Mizuho’s cash flow per share estimate is approximately 13% below consensus, but includes $2.5-3.0 billion of seasonal cash tax payments as guided by the company, while its capital expenditure estimate of $7.3 billion is about 5% above Street expectations but aligns with ExxonMobil’s full-year guidance of $27-29 billion.
The firm maintains its Neutral stance on ExxonMobil with a net asset value-based price target of $124 per share, with a modest production ramp anticipated in the second half of 2025.
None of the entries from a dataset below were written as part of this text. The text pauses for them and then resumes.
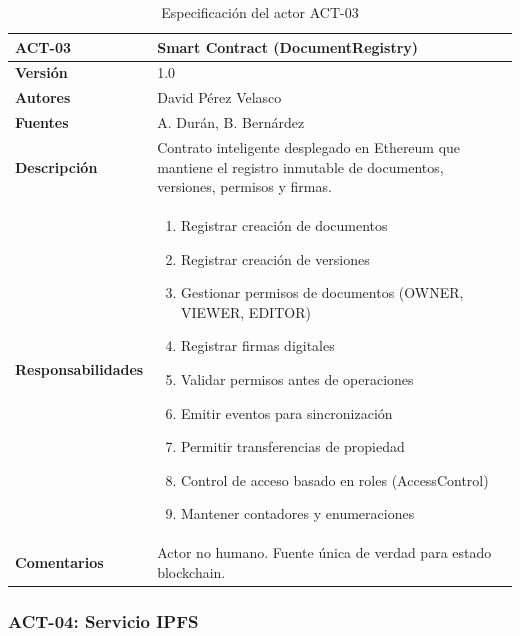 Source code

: \documentclass[11pt, a4paper]{article}
\begin{document}
\begin{table}[H]
    \centering
    \small
    \begin{tabular}{|p{4cm}|p{10cm}|}
    \hline
    \textbf{ACT-03} & Smart Contract (DocumentRegistry) \\
    \hline
    \textbf{Versión} & 1.0 \\
    \hline
    \textbf{Autores} & David Pérez Velasco \\
    \hline
    \textbf{Fuentes} & A. Durán, B. Bernárdez \\
    \hline
    \textbf{Descripción} & Contrato inteligente desplegado en Ethereum que mantiene el registro inmutable de documentos, versiones, permisos y firmas. \\
    \hline
    \textbf{Responsabilidades} & 
    \begin{enumerate}
        \item Registrar creación de documentos
        \item Registrar creación de versiones
        \item Gestionar permisos de documentos (OWNER, VIEWER, EDITOR)
        \item Registrar firmas digitales
        \item Validar permisos antes de operaciones
        \item Emitir eventos para sincronización
        \item Permitir transferencias de propiedad
        \item Control de acceso basado en roles (AccessControl)
        \item Mantener contadores y enumeraciones
    \end{enumerate} \\
    \hline
    \textbf{Comentarios} & Actor no humano. Fuente única de verdad para estado blockchain. \\
    \hline
    \end{tabular}
    \caption{Especificación del actor ACT-03}
\end{table}

\subsubsection{ACT-04: Servicio IPFS}
\end{document}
In other recent news, ExxonMobil’s upcoming earnings report has garnered attention, with UBS maintaining its Buy rating and setting a price target of $130. UBS projects ExxonMobil’s second-quarter 2025 adjusted earnings per share to be $1.66, surpassing the Street consensus of $1.52, although lower than the previous quarter’s $1.76. The anticipated decline is attributed to falling oil prices, despite partially recovering refining margins. Meanwhile, TD Cowen has increased its price target for ExxonMobil to $128 from $120, citing higher near-term earnings expectations. This adjustment reflects ExxonMobil’s strategic efforts, including the integration of Pioneer Natural Resources (NYSE:PXD) and potential synergies. Additionally, Evercore ISI has reiterated an Outperform rating with a $120 price target, emphasizing ExxonMobil’s strategic advantages and efficient cost structure. The company’s focus on technology and low-carbon initiatives, as noted by UBS, further strengthens its position in the energy sector. These developments highlight ExxonMobil’s continued strategic maneuvers and strong positioning in the market.